Technical Details about Parallel Mapping:
-----------------------------------------

First, we define some clean terminology conventions to aid in
thinking about this topic.  At each stage of a parallel flow-graph, 
there are a couple points of view, which of course, could add
confusion unless we have good definitions.

To distribute any node, such as Stg1, it is done by:
on the input arcs of the stage to be distributed, multiplying
the produce-amnt by the number of parallel branches.
Example:
	Input arc(s) of Stg1 Node:
		P = k * Nstg1
		T = k
		C = k
This gives rise to Nstg1 parallel copies of Stg1.
We'll call this "fan-out" from the prior stage, and this is easily
accomplished with basic capabilities.  It was fairly simple.

Now the next challenge is gathering the input from all "copies"
of Stg1.  Each node of Stg2 must get a distinct arc from each 
node of Stg1.  We'll call this "fan-in".
Does not matter how many Stg2 branches there are (that's the
"fan-out" aspect).  So even if there is only one Stg2 branch,
it must get one arc from each "copy" of stage-1. 
That is, a Stage-2 node cannot fire until it gets input from
all Stage-1 nodes, and it won't misfire by getting more from
any one the Stage-1 branch (ex. from another wave of data).
Therefore, the output arc(s) of Stage-1 must be replicated, so there
are Nstg1 of them, for separate tracking of their outputs.

The output arc (copies) of Stg1 Node are balanced:
		P = m * Nstg2
		T = m
		C = m
That is, a given arc gets the full amount from stage-1.
This basically says, when any Stg1 node produces, 
it frees all Stg2 nodes of waiting for input from it, but they may 
need input from the other Stg1 branch-arc-copies.

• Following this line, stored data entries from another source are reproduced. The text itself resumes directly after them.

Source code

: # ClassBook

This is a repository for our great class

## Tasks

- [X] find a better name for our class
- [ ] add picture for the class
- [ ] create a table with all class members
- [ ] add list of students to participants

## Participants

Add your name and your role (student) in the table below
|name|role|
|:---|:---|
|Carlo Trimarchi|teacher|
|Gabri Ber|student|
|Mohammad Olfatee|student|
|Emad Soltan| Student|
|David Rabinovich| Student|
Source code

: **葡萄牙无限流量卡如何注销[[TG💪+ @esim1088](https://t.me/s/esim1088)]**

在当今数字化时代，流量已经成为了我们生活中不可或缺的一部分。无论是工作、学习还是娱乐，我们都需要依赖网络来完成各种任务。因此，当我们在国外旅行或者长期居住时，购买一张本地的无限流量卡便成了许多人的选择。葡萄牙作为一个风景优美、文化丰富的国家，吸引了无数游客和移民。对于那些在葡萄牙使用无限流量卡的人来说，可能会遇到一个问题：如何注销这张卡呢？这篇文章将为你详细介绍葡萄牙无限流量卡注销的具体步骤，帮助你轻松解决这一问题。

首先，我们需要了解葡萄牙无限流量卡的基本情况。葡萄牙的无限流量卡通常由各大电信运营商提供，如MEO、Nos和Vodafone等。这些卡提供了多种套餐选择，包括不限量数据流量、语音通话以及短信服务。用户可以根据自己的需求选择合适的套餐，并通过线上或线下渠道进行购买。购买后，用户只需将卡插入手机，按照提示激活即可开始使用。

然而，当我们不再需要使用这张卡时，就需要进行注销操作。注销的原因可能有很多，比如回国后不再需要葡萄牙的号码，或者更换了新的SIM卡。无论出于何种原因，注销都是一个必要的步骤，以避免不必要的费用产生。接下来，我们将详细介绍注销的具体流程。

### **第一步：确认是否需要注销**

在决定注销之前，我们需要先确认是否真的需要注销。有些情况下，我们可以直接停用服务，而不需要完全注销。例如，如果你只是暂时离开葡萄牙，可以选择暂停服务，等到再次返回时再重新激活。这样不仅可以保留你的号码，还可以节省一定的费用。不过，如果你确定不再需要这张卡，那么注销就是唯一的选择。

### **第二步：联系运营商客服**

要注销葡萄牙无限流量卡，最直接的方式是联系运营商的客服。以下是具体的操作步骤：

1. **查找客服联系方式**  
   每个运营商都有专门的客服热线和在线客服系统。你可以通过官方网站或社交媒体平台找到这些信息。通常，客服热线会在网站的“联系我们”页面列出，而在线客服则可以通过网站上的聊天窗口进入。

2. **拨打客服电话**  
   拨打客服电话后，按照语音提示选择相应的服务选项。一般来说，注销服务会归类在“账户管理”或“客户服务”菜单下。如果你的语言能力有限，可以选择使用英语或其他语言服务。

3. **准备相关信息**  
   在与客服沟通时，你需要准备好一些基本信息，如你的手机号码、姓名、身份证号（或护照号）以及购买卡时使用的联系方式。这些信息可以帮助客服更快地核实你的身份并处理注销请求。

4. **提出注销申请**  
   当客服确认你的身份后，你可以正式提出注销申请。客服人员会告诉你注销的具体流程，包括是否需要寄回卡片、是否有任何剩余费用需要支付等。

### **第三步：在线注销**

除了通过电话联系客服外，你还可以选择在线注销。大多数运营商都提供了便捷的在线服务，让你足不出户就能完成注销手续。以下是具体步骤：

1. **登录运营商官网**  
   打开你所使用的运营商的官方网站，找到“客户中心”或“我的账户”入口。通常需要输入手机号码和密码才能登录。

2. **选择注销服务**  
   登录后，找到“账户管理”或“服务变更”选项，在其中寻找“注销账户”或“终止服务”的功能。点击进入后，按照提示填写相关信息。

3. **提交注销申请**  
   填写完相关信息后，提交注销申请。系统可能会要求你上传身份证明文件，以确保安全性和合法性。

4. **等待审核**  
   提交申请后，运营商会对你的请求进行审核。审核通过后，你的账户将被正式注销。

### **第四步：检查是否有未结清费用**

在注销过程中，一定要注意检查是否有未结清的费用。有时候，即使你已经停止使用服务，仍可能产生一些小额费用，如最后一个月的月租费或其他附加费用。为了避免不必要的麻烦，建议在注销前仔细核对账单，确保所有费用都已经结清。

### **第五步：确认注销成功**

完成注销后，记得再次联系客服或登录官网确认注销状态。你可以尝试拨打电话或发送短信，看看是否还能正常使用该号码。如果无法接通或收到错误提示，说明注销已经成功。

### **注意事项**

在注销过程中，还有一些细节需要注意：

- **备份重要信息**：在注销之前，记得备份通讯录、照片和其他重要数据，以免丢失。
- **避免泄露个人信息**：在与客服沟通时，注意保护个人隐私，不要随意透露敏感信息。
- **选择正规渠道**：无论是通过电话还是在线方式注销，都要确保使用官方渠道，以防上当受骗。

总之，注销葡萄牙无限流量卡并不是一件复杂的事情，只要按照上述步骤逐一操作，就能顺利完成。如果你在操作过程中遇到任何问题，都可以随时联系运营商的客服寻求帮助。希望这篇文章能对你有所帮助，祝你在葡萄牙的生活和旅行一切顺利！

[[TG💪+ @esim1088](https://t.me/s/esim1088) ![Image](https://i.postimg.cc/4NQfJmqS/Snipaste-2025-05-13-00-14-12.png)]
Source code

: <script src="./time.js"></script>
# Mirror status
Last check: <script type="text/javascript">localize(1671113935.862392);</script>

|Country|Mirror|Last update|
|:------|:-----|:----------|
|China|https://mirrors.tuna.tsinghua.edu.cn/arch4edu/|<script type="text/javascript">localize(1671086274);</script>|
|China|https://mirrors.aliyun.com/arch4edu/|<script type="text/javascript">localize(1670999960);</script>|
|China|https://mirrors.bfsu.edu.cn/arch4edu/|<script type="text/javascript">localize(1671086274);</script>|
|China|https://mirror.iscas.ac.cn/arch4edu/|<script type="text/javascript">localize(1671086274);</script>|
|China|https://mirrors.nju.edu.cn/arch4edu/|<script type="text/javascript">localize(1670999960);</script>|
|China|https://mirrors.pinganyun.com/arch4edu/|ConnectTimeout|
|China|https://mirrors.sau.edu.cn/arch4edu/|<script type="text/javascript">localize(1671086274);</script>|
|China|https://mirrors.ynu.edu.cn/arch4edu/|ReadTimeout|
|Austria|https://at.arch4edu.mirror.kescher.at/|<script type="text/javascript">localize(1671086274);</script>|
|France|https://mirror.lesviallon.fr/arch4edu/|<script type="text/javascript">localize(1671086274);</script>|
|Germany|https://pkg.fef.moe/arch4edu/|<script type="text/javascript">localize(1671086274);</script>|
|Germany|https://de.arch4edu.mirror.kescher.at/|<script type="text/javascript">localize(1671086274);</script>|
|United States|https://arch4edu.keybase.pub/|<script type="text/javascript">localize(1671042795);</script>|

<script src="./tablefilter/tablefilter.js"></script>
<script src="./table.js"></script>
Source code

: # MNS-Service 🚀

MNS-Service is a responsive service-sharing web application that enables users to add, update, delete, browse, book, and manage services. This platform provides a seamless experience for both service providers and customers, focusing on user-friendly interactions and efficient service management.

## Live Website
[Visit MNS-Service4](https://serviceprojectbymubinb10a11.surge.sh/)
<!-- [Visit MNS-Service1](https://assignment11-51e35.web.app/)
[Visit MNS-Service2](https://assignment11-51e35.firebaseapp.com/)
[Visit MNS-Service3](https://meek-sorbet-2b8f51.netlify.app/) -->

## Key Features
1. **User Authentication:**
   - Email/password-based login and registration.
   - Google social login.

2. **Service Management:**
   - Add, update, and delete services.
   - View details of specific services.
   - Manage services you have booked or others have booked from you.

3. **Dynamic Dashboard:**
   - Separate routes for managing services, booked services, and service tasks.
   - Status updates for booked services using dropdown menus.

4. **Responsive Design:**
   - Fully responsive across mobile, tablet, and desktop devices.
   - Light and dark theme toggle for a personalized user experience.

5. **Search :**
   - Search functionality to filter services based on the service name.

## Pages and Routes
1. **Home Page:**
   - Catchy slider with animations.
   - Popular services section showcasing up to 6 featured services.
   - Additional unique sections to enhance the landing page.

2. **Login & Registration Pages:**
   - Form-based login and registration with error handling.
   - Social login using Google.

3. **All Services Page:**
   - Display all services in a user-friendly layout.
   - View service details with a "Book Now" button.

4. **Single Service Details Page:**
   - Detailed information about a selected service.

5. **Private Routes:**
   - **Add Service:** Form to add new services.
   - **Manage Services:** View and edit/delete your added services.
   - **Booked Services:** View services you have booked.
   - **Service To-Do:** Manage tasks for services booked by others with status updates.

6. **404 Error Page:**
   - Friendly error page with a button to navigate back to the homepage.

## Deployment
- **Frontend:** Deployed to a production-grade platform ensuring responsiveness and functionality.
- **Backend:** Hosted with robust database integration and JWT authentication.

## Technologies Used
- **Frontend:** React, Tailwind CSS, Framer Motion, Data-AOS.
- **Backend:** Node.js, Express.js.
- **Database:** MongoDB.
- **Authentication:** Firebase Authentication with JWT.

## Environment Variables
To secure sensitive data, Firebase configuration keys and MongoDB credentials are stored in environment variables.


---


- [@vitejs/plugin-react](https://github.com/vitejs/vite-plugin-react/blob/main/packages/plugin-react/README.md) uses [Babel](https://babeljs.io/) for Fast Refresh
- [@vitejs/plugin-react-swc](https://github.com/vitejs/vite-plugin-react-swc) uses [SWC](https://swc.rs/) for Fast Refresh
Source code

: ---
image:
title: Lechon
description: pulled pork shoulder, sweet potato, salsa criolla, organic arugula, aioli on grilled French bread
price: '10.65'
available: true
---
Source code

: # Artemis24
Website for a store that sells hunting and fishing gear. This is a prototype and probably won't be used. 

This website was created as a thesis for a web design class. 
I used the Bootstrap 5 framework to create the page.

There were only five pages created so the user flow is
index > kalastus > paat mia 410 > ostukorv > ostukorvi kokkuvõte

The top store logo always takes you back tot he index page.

In operation, each firing of a Stg1 node produces on only one of
the output arc copies (ie. serial production rule).  This becomes
a state-variable of the node, and is conveniently accessed/controlled
in the Scheduler code.

This convention enables us to talk cleaning about the distribution
of exactly one stage, independent of the distribution of any other
stage.  Ultimately, it allows users to control distribution
of a stage from a single point, - the node being distributed,
(plus the mapping of that node too, of course).

This should also work through module boundaries by virtue of
the fact that all modules (and bundles) become flattened prior to 
execution.  So all this should hold true.  

This probably restricts the distributed node to only have
replicated output arcs (no mixture of single arcs).
But what would the alternative be? - Only some nodes conditionally 
producing output?

So that's how it works.